Curiously, Tanguay will also be a huge help with the young players. He was one of those who bore the brunt of Hartley’s straight-shooting ways, didn’t always love it, but eventually realized it was good for him.

Hartley admits he reminds youngster of the standards needed in the NHL, but insists it’s for the betterment of the players and the organization.

“It’s all a matter of perception. If you look up the definition of hard, if you are demanding and doing everything for the benefit of the young man’s career,” he said.

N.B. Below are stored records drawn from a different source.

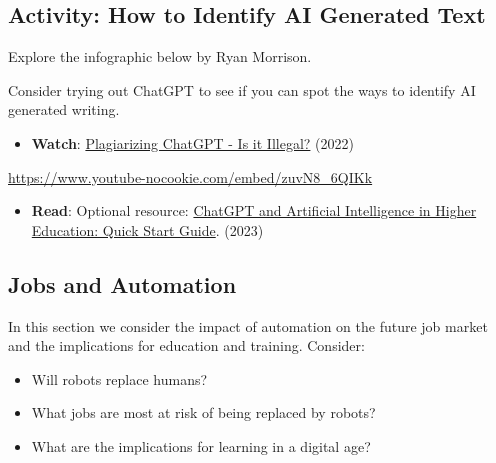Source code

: \documentclass[
  letterpaper,
  DIV=11,
  numbers=noendperiod]{scrreprt}
\providecommand{\tightlist}{%
  \setlength{\itemsep}{0pt}\setlength{\parskip}{0pt}}\usepackage{longtable,booktabs,array}
\begin{document}
\subsection{Activity: How to Identify AI Generated
Text}\label{activity-how-to-identify-ai-generated-text}

\begin{tcolorbox}[enhanced jigsaw, toprule=.15mm, colback=white, colframe=quarto-callout-note-color-frame, bottomtitle=1mm, leftrule=.75mm, coltitle=black, titlerule=0mm, rightrule=.15mm, colbacktitle=quarto-callout-note-color!10!white, left=2mm, title={Learning Activity}, opacitybacktitle=0.6, opacityback=0, breakable, toptitle=1mm, arc=.35mm, bottomrule=.15mm]

Explore the infographic below by Ryan Morrison.

Consider trying out ChatGPT to see if you can spot the ways to identify
AI generated writing.

\begin{itemize}
\tightlist
\item
  \textbf{Watch}:
  \href{https://www.youtube.com/watch?v=zuvN8_6QIKk}{Plagiarizing
  ChatGPT - Is it Illegal?} (2022)
\end{itemize}

\url{https://www.youtube-nocookie.com/embed/zuvN8_6QIKk}

\begin{itemize}
\tightlist
\item
  \textbf{Read}: Optional resource:
  \href{https://www.iesalc.unesco.org/wp-content/uploads/2023/04/ChatGPT-and-Artificial-Intelligence-in-higher-education-Quick-Start-guide_EN_FINAL.pdf}{ChatGPT
  and Artificial Intelligence in Higher Education: Quick Start Guide}.
  (2023)
\end{itemize}

\end{tcolorbox}

\subsection*{Jobs and Automation}\label{jobs-and-automation}

In this section we consider the impact of automation on the future job
market and the implications for education and training. Consider:

\begin{itemize}
\tightlist
\item
  Will robots replace humans?
\item
  What jobs are most at risk of being replaced by robots?
\item
  What are the implications for learning in a digital age?
\end{itemize}
\end{document}

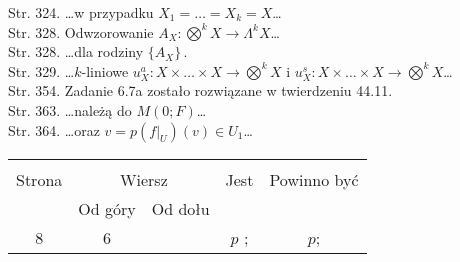 \documentclass[a4paper,11pt]{article}
\begin{document}
Str. 324. \ldots w przypadku $X_{ 1 } = \ldots = X_{ k } = X$\ldots \\
Str. 328. Odwzorowanie $A_{ X } : \bigotimes^{ k } X \rightarrow \Lambda^{ k } X$\ldots \\
Str. 328. \ldots dla rodziny $\{ A_{ X } \} \, .$ \\
Str. 329. \ldots $k$-liniowe
$u^{ a }_{ X } : X \times \ldots \times X \rightarrow \bigotimes^{ k } X$ i
$u^{ s }_{ X } : X \times \ldots \times X \rightarrow \bigotimes^{ k } X$\ldots \\
Str. 354. Zadanie \romannumeral6.7a zostało rozwiązane w
twierdzeniu 44.11. \\
Str. 363. \ldots należą do $M( 0; F )$\ldots \\
Str. 364. \ldots oraz $v = p( f |_{ U } ) ( v ) \in U_{ 1 }$\ldots \\




















\begin{center}

  \begin{tabular}{|c|c|c|c|c|}
    \hline
    & \multicolumn{2}{c|}{} & & \\
    Strona & \multicolumn{2}{c|}{Wiersz} & Jest
                              & Powinno być \\ \cline{2-3}
    & Od góry & Od dołu & & \\
    \hline
    8   & 6 & & $p$ ; & $p$; \\
    \hline
  \end{tabular}

\end{center}
\end{document}
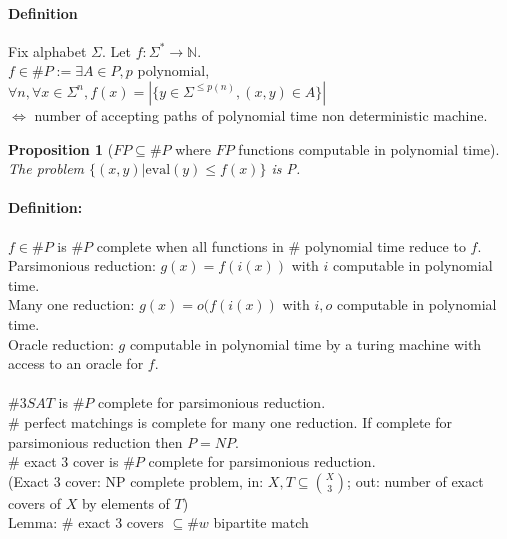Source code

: \documentclass[12pt]{article}
\newtheorem{propo}{Proposition}
\begin{document}
\paragraph{Definition\\}
Fix alphabet $\Sigma$. Let $f : \Sigma^* \rightarrow \mathbb{N}$.\\
$f \in \#P := \exists A \in P, p$ polynomial, $\forall n, \forall x \in \Sigma^n, f(x) = |\lbrace y \in \Sigma^{\leq p(n)}, (x,y) \in A \rbrace|$\\
$\Leftrightarrow$ number of accepting paths of polynomial time non deterministic machine.\\

\begin{propo}[$FP \subseteq \#P$ where $FP$ functions computable in polynomial time]
The problem $\{ (x,y) | \mathrm{eval}(y) \leq f(x) \}$ is P.
\end{propo}

\paragraph{Definition:} $f \in \#P$ is $\#P$ complete when all functions in $\#$ polynomial time reduce to $f$.\\
Parsimonious reduction: $g(x) = f(i(x))$ with $i$ computable in polynomial time.\\
Many one reduction: $g(x) = o(f(i(x))$ with $i,o$ computable in polynomial time.\\
Oracle reduction: $g$ computable in polynomial time by a turing machine with access to an oracle for $f$.\\\\

$\#3SAT$ is $\#P$ complete for parsimonious reduction.\\
$\#$ perfect matchings is complete for many one reduction. If complete for parsimonious reduction then $P=NP$.\\
$\#$ exact 3 cover is $\#P$ complete for parsimonious reduction.\\
(Exact 3 cover: NP complete problem, in: $X, T \subseteq \binom{X}{3}$; out: number of exact covers of $X$ by elements of $T$)\\
Lemma: $\#$ exact 3 covers $\subseteq \#w$ bipartite match\\
\end{document}
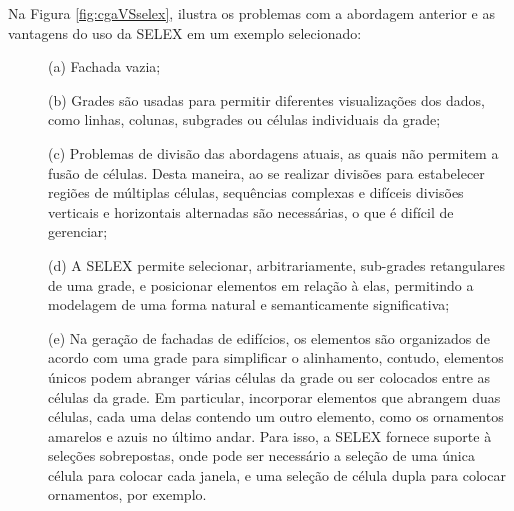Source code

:  Na Figura \ref{fig:cgaVSselex},  ilustra os problemas com a abordagem anterior e as vantagens do uso da \gls{SELEX} em um exemplo selecionado: 
 
 \begin{description}
     \item[] \; (a) Fachada vazia;
     
     \item[] \; (b) Grades são usadas para permitir diferentes visualizações dos dados, como linhas, colunas, subgrades ou células individuais da grade;
     
     \item[] \; (c) Problemas de divisão das abordagens atuais, as quais não permitem a fusão de células. Desta maneira, ao se realizar divisões para estabelecer regiões de múltiplas células, sequências complexas e difíceis divisões verticais e horizontais alternadas são necessárias, o que é difícil de gerenciar;
     
     \item[] \; (d) A \gls{SELEX} permite selecionar, arbitrariamente, sub-grades retangulares de uma grade, e posicionar elementos em relação à elas, permitindo a modelagem de uma forma natural e semanticamente significativa;
     
     \item[] \; (e) Na geração de fachadas de edifícios, os elementos são organizados de acordo com uma grade para simplificar o alinhamento, contudo, elementos únicos podem abranger várias células da grade ou ser colocados entre as células da grade. Em particular, incorporar elementos que abrangem duas células, cada uma delas contendo um outro elemento, como os ornamentos amarelos e azuis no último andar. Para isso, a \gls{SELEX} fornece suporte à seleções sobrepostas, onde pode ser necessário a seleção de uma única célula para colocar cada janela, e uma seleção de célula dupla para colocar ornamentos, por exemplo.
 \end{description}
 

\begin{figure}[h!]
	\centering
	\captionsetup{width=15cm}
	{}	
\end{figure}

“I can give you a list of names of players who are drafted, they go the minors and suddenly they disappear. I always take it very seriously whether I was a junior coach or an AHL coach, you can’t waste one or two or three years and suddenly the GM says, ‘We have to let this guy go. He can’t play.’ Two or three years later, he’s playing on the second line of another team. You need to work with your kids. I don’t believe I’m hard. I believe I’m fair but demanding.”